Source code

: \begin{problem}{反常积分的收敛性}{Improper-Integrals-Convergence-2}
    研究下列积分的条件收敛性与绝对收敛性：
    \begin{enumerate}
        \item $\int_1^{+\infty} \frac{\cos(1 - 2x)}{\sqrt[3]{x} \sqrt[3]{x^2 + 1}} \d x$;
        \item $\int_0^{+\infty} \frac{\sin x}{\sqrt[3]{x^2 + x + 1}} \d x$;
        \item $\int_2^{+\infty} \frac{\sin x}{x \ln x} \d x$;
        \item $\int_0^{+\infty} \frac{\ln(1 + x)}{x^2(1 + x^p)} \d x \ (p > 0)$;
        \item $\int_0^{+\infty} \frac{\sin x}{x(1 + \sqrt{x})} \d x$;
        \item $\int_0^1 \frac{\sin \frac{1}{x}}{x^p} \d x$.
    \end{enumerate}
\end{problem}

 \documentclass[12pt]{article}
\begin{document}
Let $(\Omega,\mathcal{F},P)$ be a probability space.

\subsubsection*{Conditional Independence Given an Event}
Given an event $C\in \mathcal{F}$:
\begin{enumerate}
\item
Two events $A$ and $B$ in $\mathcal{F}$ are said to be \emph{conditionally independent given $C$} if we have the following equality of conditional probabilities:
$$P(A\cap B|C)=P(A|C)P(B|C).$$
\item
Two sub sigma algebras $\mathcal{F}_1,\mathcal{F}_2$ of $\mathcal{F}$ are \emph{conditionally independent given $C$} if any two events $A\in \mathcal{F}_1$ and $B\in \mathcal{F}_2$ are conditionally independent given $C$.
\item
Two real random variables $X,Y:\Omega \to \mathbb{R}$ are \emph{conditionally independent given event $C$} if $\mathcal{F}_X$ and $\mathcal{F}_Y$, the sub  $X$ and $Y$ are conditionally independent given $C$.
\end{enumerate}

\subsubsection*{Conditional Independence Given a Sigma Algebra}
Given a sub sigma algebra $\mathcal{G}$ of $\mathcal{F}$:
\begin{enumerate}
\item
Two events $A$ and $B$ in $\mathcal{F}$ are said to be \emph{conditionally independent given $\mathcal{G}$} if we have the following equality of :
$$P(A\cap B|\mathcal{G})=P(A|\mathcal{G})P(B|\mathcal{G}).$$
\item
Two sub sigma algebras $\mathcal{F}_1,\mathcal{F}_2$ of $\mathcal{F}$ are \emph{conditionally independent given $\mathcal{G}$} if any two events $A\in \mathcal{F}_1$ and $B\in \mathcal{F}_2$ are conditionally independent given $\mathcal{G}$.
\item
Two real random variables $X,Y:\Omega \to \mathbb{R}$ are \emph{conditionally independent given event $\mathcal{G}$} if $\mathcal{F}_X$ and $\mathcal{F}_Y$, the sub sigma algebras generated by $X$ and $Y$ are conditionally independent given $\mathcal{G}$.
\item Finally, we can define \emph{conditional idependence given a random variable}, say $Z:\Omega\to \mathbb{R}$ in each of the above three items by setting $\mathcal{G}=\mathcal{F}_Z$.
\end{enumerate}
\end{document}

━━━━

◆ EXERCISE GOAL: Find each line holding the string "Independence" in the listing above, then copy it.

◆ WRITTEN SOLUTION:
\subsubsection*{Conditional Independence Given an Event}
\subsubsection*{Conditional Independence Given a Sigma Algebra}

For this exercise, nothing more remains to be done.